Изменить размер шрифта - +
На обратной стороне карандашом написано: «Париж, 1992». Как будто это нужно было записывать. Лучше бы этого снимка вообще не существовало, лучше бы они не просили того бедного, ничего не подозревающего прохожего сфотографировать их. Но фотография есть, и она не в силах ни порвать, ни сжечь ее, даже не смотреть на нее не может себя заставить, как ни старается.

Потому что на ней он.

Тот, кто ее обратил.

Его неотразимая улыбка, озарившая ночь, которую ей никогда не забыть. И рядом она, хохочущая, такая счастливая и беззаботная, что сама себя не узнает. Стоит на Монмартре, в мини-юбке, с кроваво-красными губами. В девичьих глазах сверкает угроза.

— Дура ненормальная, — говорит она себе прежней, но думает другое.

«Я могла бы до сих пор быть такой же красивой, если б захотела. Ну, почти такой же. Могла бы быть до сих пор счастлива».

Картинка выцвела от времени и высокой температуры в тайнике, но своего жуткого, пьянящего воздействия не утратила.

— Возьми себя в руки.

Она кладет фотографию на место. Случайно задев локтем водонагреватель, она не отдергивает руку, наоборот, прижимает. Нагреватель горячий, но она предпочла бы, чтоб он был еще горячее. Чтобы остался ожог, чтобы боль помогла ей забыть восхитительный вкус, от которого так давно пришлось отречься.

Она собирается с силами и спускается вниз.

Через деревянные жалюзи окна, выходящего на улицу, она наблюдает за тем, как мусорщик подходит к их мусорному баку. Но не берет его. По крайней мере, не сразу. Он открывает крышку, надрывает один из черных пакетов и смотрит, что там.

Коллега что-то кричит ему, тот закрывает бак и катит его к грузовику.

Поднимает, наклоняет и высыпает.

Мусорщик смотрит на дом. Он видит, что хозяйка подглядывает за ним, и сверлит ее немигающим взглядом. Стоит и не отводит глаз.

Хелен отходит от окна, через минуту она слышит, как грузовик фыркает, отъезжая к следующему дому, и вздыхает с облегчением.

 

Фауст

 

Уроки немецкого проходят в просторном старом классе с восемью люминесцентными лампами, висящими под высоким потолком. Две лампы мерцают, то зажигаясь, то погасая, что не идет на пользу Роуэновой голове.

Он сидит в самом конце класса, вжавшись в стул, а миссис Зибен читает «Фауста» Гёте в своей обычной театральной манере.

— Welch Schauspiel! — декламирует она, сжимая пальцы, как будто приготовила что-то очень вкусное. — Aber ach, ein Schauspiel nur!

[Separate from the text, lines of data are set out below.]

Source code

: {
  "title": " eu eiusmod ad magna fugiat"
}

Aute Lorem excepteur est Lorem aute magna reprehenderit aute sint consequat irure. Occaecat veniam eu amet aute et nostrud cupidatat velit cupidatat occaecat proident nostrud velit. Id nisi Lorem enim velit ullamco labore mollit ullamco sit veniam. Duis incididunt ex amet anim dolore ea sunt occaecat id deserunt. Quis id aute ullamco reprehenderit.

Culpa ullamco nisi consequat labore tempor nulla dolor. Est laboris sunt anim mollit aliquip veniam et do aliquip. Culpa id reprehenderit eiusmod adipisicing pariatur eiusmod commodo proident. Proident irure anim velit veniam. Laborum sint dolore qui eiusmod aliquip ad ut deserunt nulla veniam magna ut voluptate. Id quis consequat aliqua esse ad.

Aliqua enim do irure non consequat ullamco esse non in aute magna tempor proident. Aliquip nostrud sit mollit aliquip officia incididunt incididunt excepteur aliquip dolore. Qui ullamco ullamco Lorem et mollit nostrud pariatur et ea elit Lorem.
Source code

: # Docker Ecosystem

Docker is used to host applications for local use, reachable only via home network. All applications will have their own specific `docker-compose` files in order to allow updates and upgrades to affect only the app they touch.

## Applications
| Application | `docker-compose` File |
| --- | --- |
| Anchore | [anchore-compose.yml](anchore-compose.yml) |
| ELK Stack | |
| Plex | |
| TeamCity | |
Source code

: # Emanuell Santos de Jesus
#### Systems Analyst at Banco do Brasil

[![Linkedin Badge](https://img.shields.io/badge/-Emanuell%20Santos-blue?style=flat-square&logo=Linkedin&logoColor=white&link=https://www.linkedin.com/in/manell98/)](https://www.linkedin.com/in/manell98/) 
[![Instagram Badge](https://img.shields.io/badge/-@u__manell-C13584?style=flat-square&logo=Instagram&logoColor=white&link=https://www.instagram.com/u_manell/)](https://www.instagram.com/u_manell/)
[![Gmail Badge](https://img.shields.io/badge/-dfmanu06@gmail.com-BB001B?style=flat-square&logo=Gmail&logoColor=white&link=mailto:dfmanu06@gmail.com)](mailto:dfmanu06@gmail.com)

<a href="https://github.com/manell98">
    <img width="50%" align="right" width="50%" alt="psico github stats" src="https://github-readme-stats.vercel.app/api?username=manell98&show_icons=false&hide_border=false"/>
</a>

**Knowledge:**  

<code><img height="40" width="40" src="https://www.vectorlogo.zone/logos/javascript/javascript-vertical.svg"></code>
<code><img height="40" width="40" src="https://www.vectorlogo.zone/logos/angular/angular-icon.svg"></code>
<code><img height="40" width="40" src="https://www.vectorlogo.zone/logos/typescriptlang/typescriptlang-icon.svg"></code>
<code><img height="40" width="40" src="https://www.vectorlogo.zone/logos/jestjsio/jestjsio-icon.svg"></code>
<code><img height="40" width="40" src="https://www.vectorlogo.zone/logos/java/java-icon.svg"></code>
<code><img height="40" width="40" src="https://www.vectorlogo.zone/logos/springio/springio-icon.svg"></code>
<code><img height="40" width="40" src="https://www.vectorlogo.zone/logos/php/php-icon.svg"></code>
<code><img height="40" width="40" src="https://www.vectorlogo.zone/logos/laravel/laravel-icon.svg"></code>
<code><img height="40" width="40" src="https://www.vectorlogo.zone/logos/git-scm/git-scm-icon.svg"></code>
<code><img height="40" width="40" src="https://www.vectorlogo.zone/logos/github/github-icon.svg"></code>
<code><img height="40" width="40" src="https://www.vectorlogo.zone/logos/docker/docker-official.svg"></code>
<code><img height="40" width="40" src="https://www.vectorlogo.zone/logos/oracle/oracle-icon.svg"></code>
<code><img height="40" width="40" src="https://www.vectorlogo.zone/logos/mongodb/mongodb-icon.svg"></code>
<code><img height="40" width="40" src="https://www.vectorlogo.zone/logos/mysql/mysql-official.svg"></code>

Она поднимает взгляд на лишенные всякого выражения лица семнадцатилетних подростков.

— Что означает «Schauspiel»? Кто-нибудь знает?

Пьеса. Роуэну это слово знакомо, но он не поднимает руку, так как не осмеливается по собственной воле говорить на весь класс, особенно когда среди учеников сидит Ева Коупленд.

— Кто-нибудь знает? Знает?

Задавая вопрос, учительница задирает нос, словно мышь, почуявшая сыр. А сегодня она голодная.

— Ну, разделите это существительное на части. Shau и Spiel. «Зрелище» и «игра». Это постановка. Пьеса. Которая идет в театре. Гёте критиковал фальшивость мира. «Какая пьеса! Но ach — увы — это не более чем постановка!» Гёте очень любил словечко «ach», — говорит она, улыбаясь. — Он был «мистером Увы». — Она зловеще осматривает класс и в самый неподходящий момент встречается взглядом с Роуэном. — Так, давайте попросим нашего собственного мистера Увы помочь нам. Роуэн, прочти отрывок на следующей, двадцать шестой странице, начиная с… так… — Заметив что-то, она улыбается. — Zwei Seelen wohnen, ach! in meiner Brust, увы, в моей груди, или сердце, живут, или проживают, или населяют ее, две души… Давайте, Herr Ach! Чего же вы ждете?

Роуэн видит, что все обернулись к нему.